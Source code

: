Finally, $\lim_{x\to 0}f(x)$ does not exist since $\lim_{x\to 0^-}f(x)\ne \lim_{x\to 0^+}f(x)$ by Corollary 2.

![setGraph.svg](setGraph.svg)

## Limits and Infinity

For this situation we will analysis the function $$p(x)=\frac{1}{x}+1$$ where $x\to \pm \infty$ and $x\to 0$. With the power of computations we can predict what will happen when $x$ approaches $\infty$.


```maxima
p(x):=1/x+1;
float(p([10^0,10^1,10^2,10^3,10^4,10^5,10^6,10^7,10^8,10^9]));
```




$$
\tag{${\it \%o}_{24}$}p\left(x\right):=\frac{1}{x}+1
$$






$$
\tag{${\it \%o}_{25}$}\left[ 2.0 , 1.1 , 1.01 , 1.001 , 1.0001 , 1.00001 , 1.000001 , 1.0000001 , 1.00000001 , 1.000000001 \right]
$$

..............................

Directions for this task: Go over the entries above and tally the lines holding "frac"; please answer with the number alone.

Final answer: 2